Data Point No. 3: Modern software is better for employees.
Almost three-quarters of respondents agreed that modern digital experience technology makes life better for employees. Forty-four percent of respondents said their teams were more productive, and 28% said their teams were both more productive and happier after their organizations made the switch from legacy to modern software.
Data Point No. 4: Despite digital acceleration, technology investments languish.
The hard truth is that, on average, enterprises are using less than half (49%) of the digital experience technology that they have invested in over the years. Moreover, a quarter of today’s technological investments are already unable to meet digital ambitions today. Over the next 18 months alone, that percentage is expected to grow to one-third of technology investment.
Data Point No. 5: Integration, maintenance, and support issues stand in the way.
The top three contributing factors to the gap between technology investments and digital transformation ambitions are:
- Lack of integration with other technologies: With an application integration rate of just 26%, it makes sense why 74% of IT decision makers cited “lack of integrations with other technologies” as a leading reason why a digital transformation investment fell short.
- Time spent maintaining the technology disproportionate to its business value: Close to 40% of respondents across the board agreed that a major hindrance to using legacy experience technology was that the time spent maintaining the investment was disproportionate to its overall business value.
- Inability to support new demands from inside the organization: Similarly, about 40% of respondents said a lack of support for demands coming from inside their organizations was another leading point of failure for legacy digital experience technology.
Speaking of support, receiving inadequate support from the technology vendor ranked just as high for business leaders but was one of the least impactful issues among IT decision makers—highlighting an interesting disparity between the way different departments think about technology investment and implementation.
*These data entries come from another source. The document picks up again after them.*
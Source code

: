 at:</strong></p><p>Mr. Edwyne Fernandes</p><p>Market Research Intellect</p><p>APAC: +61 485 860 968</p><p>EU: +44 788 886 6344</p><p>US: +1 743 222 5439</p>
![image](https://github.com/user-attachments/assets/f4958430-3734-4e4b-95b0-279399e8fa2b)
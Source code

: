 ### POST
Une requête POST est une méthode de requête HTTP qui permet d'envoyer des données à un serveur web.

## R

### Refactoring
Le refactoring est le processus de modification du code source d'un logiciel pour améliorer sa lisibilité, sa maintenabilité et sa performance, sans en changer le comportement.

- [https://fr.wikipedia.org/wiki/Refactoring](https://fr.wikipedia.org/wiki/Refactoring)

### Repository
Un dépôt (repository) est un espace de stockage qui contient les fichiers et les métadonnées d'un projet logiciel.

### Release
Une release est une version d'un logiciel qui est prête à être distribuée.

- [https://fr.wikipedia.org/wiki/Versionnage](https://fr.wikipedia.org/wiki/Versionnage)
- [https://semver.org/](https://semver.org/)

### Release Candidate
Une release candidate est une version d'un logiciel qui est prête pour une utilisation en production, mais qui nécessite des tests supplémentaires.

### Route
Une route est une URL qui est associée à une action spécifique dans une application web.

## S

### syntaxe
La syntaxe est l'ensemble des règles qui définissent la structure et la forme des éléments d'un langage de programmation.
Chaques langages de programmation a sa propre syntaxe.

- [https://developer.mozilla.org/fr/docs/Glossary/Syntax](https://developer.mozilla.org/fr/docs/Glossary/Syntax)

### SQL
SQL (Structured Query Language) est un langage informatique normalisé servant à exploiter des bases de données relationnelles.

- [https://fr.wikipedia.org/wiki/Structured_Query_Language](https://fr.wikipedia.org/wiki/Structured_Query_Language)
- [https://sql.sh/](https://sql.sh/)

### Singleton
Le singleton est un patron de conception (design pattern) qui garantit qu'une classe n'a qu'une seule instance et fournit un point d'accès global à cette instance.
In short, the encumberments that are common to “all-in-one” legacy technology suits are starting to become their greatest downfall in the modern era.
Data Point No. 6: Key features leaders seek in transformative tech.
When evaluating new digital experience tech in which to invest, companies prioritize the total cost of ownership (62%), ease of integration into the current technology stack (56%) and optimizing and streamlining current processes (50%). Unfortunately, these aren’t features that are common in the digital transformation technology that’s available today—not of the legacy variety, anyway.
The all-in-one legacy technology platforms in which many businesses invested—and continue to invest—are causing most of today’s barriers to true digital transformation.
As digital needs expand and more tools have to be “bolted on” to existing legacy technology platforms, companies find them increasingly inflexible, overly complex and expensive to run. This is why modern enterprises and software vendors are adopting MACH (microservices-based, API-first, cloud-native SaaS, and headless) technology that enables them to create evolvable solution ecosystems.
MACH technologies support a composable enterprise where each component is pluggable, scalable, and replaceable. This enables technologies to be continuously improved so evolving business requirements and goals can be met without wasting a large percentage of the investment.
Data Point No. 7: Businesses may finally close the gap on transformation ambitions in 2021.
While modern trends were already driving the need for digital transformation, COVID-19 has quickened the pace at which enterprises must adopt modern technology to remain competitive. By prioritizing MACH architecture, IT and business leaders will finally be able to achieve the streamlined, easy-to-integrate, and cost-efficient transformation they’re seeking in 2021.
eWEEK Guest Author Nishant Patel is co-founder and CTO of Contentstack.